呈茶席

六月二日(土)晴後陰
着物を着けN子と車で家を出で、根岸駅にて岳母とI先生を乗せて三渓園に赴く。準備・練習の後望塔亭にて呈茶席に参ず。四時までの間に百人以上の客に薄茶を出す。余は立礼席での点前を十回近くやり、手順や所作をかなり習得す。点前の様子をじつと見られても緊張するどころか得意げに堂々と出來る性質らしい。それもあつて、袴姿の余を先生と勘違ひした人も居たやうだ。実際にはまだ何の免状もなく始めてから一年も経たないのに、我ながら所作と顔つきは堂に入つたもので、気分は裏千家ならぬ「斜め千家」家元である。

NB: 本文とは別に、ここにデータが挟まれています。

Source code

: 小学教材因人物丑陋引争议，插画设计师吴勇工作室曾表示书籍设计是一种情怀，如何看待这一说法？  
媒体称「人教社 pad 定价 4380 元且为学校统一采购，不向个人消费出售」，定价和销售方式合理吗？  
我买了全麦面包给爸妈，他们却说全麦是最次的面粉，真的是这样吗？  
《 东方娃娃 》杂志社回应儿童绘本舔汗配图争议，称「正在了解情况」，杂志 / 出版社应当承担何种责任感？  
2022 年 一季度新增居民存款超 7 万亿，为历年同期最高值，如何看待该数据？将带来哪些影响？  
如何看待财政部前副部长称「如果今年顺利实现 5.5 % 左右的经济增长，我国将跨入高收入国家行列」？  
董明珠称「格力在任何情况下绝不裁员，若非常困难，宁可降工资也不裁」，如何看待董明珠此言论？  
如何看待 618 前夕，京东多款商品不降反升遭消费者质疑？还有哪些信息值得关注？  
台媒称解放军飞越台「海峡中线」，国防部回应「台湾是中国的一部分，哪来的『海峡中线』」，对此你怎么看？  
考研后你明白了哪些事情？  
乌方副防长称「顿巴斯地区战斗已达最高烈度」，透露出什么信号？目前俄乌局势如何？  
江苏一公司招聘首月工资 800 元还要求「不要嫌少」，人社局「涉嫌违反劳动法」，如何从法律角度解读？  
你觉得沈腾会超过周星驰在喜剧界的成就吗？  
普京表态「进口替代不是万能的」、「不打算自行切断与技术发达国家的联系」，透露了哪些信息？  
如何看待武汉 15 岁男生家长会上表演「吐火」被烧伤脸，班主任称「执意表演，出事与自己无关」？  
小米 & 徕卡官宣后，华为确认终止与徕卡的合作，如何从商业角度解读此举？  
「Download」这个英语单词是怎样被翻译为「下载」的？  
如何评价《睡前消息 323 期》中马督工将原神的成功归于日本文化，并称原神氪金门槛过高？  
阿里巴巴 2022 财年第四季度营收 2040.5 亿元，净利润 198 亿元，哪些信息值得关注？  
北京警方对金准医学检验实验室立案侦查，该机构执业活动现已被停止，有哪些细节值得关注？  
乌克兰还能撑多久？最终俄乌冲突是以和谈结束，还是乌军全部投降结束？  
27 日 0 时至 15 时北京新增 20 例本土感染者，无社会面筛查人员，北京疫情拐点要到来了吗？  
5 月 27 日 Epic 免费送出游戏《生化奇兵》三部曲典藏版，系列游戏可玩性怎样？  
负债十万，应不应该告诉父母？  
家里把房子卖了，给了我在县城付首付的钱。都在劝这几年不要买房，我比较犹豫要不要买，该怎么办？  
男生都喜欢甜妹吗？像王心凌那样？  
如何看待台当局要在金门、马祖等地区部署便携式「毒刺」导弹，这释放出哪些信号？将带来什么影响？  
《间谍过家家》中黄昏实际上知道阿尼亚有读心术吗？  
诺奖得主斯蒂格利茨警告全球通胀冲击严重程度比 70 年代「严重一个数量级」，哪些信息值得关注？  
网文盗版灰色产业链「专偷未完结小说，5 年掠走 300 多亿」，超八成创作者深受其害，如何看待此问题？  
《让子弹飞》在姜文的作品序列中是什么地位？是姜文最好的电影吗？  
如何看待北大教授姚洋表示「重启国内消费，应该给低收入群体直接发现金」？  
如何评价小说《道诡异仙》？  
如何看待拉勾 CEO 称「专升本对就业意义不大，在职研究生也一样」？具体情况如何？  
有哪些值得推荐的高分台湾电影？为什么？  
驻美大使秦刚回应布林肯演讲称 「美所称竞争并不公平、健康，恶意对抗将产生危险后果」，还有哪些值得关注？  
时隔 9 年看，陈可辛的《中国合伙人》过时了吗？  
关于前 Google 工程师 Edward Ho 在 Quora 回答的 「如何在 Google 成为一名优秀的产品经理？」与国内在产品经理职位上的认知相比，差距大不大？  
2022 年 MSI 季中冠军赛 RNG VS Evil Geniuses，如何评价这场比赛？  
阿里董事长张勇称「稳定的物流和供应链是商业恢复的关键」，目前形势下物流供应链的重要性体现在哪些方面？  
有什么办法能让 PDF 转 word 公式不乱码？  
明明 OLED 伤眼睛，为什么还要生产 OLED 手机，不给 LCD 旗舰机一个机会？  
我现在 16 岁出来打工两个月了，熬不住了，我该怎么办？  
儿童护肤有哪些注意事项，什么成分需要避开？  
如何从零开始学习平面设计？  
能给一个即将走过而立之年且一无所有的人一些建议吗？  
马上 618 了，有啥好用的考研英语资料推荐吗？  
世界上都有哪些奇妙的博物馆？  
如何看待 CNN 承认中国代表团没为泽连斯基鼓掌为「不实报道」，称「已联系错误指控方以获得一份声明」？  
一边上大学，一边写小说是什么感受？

昼前友人のM氏來たり、其の儘終りまで居る。呈茶の合間に三渓記念館の展示を見るに、原三渓の書畫あり。其の多才な文人ぶりを垣間見るに足る。書は黄庭堅の影響があるやうに思へたが、どうであらうか。四時過ぎにお仕舞にして片づけてから岳母I先生を再び根岸に送り、更にM氏を山手のM氏宅まで送る。暫しM邸にて冷茶を喫す。M夫人には昨年巴里にて世話になりたれば礼を陳ぶ。M家は山手に土地を取得し此れから新築する予定といふ。同僚とは思へぬ金満家にて、今の邸にもM氏の様々なる西洋骨董のコレクシヨン山を為す。五時半辞して途中買物などして帰る。茶道啓蒙、日本文化振興の為とは言へ、平たく言へば接客業であるから結構疲れる。明日から京都に行くので夕食後は其の準備に追はれる。